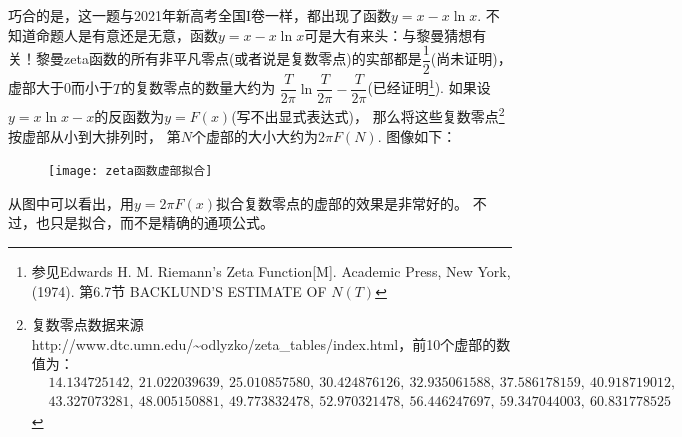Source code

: \begin{enumerate}[label={【\textbf{例\thechapter.\arabic*}】},
 leftmargin=\inteval{\myenumleftmargin}pt,
 itemsep=\inteval{\myenumitempsep}pt,
 itemindent=\inteval{\myenumitemindent}pt]
巧合的是，这一题与2021年新高考全国I卷一样，都出现了函数$ y= x-x\ln x $. 不知道命题人是有意还是无意，函数$ y= x-x\ln x $可是大有来头：与黎曼猜想有关！黎曼zeta函数的所有非平凡零点(或者说是复数零点)的实部都是$ \dfrac{1}{2} $(尚未证明)，
虚部大于0而小于$ T $的复数零点的数量大约为
$ \dfrac{T}{2\pi}\ln\dfrac{T}{2\pi}-\dfrac{T}{2\pi} $(已经证明\footnote{参见Edwards H. M. Riemann's Zeta Function[M]. Academic Press, New York, (1974). 第6.7节 BACKLUND'S ESTIMATE OF $ N(T) $}).
如果设$ y=x\ln x-x $的反函数为$ y=F(x) $(写不出显式表达式)，
那么将这些复数零点\footnote{复数零点数据来源 http://www.dtc.umn.edu/\~{}odlyzko/zeta\_{}tables/index.html，前10个虚部的数值为：
\begin{align*}
    & 14.134725142,\ 21.022039639,\ 25.010857580,\ 30.424876126,
    \ 32.935061588,\ 37.586178159,\ 40.918719012, \\
    & 43.327073281,\ 48.005150881,\ 49.773832478,\ 52.970321478,
    \ 56.446247697,\ 59.347044003,\ 60.831778525
\end{align*}
}按虚部从小到大排列时，
第$ N $个虚部的大小大约为$ 2\pi F(N) $. 图像如下：
\begin{figure}[H]
    \centering
    \texttt{[image: zeta函数虚部拟合]}
\end{figure}

从图中可以看出，用$ y=2\pi F(x) $拟合复数零点的虚部的效果是非常好的。
不过，也只是拟合，而不是精确的通项公式。


\end{enumerate}
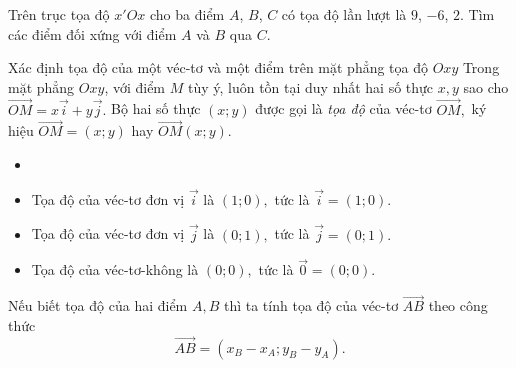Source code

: \begin{bt}%
	Trên trục tọa độ $x'Ox$ cho ba điểm $A$, $B$, $C$ có tọa độ lần lượt là $9$, $-6$, $2$. Tìm các điểm đối xứng với điểm $A$ và $B$ qua $C$. 
\end{bt}

\begin{dang}%
{Xác định tọa độ của một véc-tơ và một điểm trên mặt phẳng tọa độ $Oxy$}
	Trong mặt phẳng $Oxy$, với điểm $M$ tùy ý, luôn tồn tại duy nhất hai số thực $x,y$ sao cho $\overrightarrow{OM}=x \overrightarrow{i} + y \overrightarrow{j}.$ Bộ hai số thực $(x;y)$ được gọi là \textit{tọa độ} của véc-tơ $\overrightarrow{OM},$ ký hiệu $\overrightarrow{OM}=(x;y)$ hay $\overrightarrow{OM}(x;y).$
	
	\begin{note}
		\begin{itemize}
			\item[]
			\item Tọa độ của véc-tơ đơn vị $\overrightarrow{i}$ là $(1;0),$ tức là $\overrightarrow{i}=(1;0).$
			\item Tọa độ của véc-tơ đơn vị $\overrightarrow{j}$ là $(0;1),$ tức là $\overrightarrow{j}=(0;1).$
			\item Tọa độ của véc-tơ-không là $(0;0),$ tức là $\overrightarrow{0}=(0;0).$
		\end{itemize}
	\end{note}
	
	Nếu biết tọa độ của hai điểm $A,B$ thì ta tính tọa độ của véc-tơ $\overrightarrow{AB}$ theo công thức $$\overrightarrow{AB}=(x_B-x_A;y_B-y_A).$$
	
\end{dang}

ASSIGNMENT: Transcribe the records above exactly, without images.

TASK ANSWER:
Source code

: \begin{enumerate}[label={【\textbf{例\thechapter.\arabic*}】},
 leftmargin=\inteval{\myenumleftmargin}pt,
 itemsep=\inteval{\myenumitempsep}pt,
 itemindent=\inteval{\myenumitemindent}pt]
巧合的是，这一题与2021年新高考全国I卷一样，都出现了函数$ y= x-x\ln x $. 不知道命题人是有意还是无意，函数$ y= x-x\ln x $可是大有来头：与黎曼猜想有关！黎曼zeta函数的所有非平凡零点(或者说是复数零点)的实部都是$ \dfrac{1}{2} $(尚未证明)，
虚部大于0而小于$ T $的复数零点的数量大约为
$ \dfrac{T}{2\pi}\ln\dfrac{T}{2\pi}-\dfrac{T}{2\pi} $(已经证明\footnote{参见Edwards H. M. Riemann's Zeta Function[M]. Academic Press, New York, (1974). 第6.7节 BACKLUND'S ESTIMATE OF $ N(T) $}).
如果设$ y=x\ln x-x $的反函数为$ y=F(x) $(写不出显式表达式)，
那么将这些复数零点\footnote{复数零点数据来源 http://www.dtc.umn.edu/\~{}odlyzko/zeta\_{}tables/index.html，前10个虚部的数值为：
\begin{align*}
    & 14.134725142,\ 21.022039639,\ 25.010857580,\ 30.424876126,
    \ 32.935061588,\ 37.586178159,\ 40.918719012, \\
    & 43.327073281,\ 48.005150881,\ 49.773832478,\ 52.970321478,
    \ 56.446247697,\ 59.347044003,\ 60.831778525
\end{align*}
}按虚部从小到大排列时，
第$ N $个虚部的大小大约为$ 2\pi F(N) $. 图像如下：
\begin{figure}[H]
    \centering
    \texttt{[image: zeta函数虚部拟合]}
\end{figure}

从图中可以看出，用$ y=2\pi F(x) $拟合复数零点的虚部的效果是非常好的。
不过，也只是拟合，而不是精确的通项公式。


\end{enumerate}
Source code

: \begin{bt}%
	Trên trục tọa độ $x'Ox$ cho ba điểm $A$, $B$, $C$ có tọa độ lần lượt là $9$, $-6$, $2$. Tìm các điểm đối xứng với điểm $A$ và $B$ qua $C$. 
\end{bt}

\begin{dang}%
{Xác định tọa độ của một véc-tơ và một điểm trên mặt phẳng tọa độ $Oxy$}
	Trong mặt phẳng $Oxy$, với điểm $M$ tùy ý, luôn tồn tại duy nhất hai số thực $x,y$ sao cho $\overrightarrow{OM}=x \overrightarrow{i} + y \overrightarrow{j}.$ Bộ hai số thực $(x;y)$ được gọi là \textit{tọa độ} của véc-tơ $\overrightarrow{OM},$ ký hiệu $\overrightarrow{OM}=(x;y)$ hay $\overrightarrow{OM}(x;y).$
	
	\begin{note}
		\begin{itemize}
			\item[]
			\item Tọa độ của véc-tơ đơn vị $\overrightarrow{i}$ là $(1;0),$ tức là $\overrightarrow{i}=(1;0).$
			\item Tọa độ của véc-tơ đơn vị $\overrightarrow{j}$ là $(0;1),$ tức là $\overrightarrow{j}=(0;1).$
			\item Tọa độ của véc-tơ-không là $(0;0),$ tức là $\overrightarrow{0}=(0;0).$
		\end{itemize}
	\end{note}
	
	Nếu biết tọa độ của hai điểm $A,B$ thì ta tính tọa độ của véc-tơ $\overrightarrow{AB}$ theo công thức $$\overrightarrow{AB}=(x_B-x_A;y_B-y_A).$$
	
\end{dang}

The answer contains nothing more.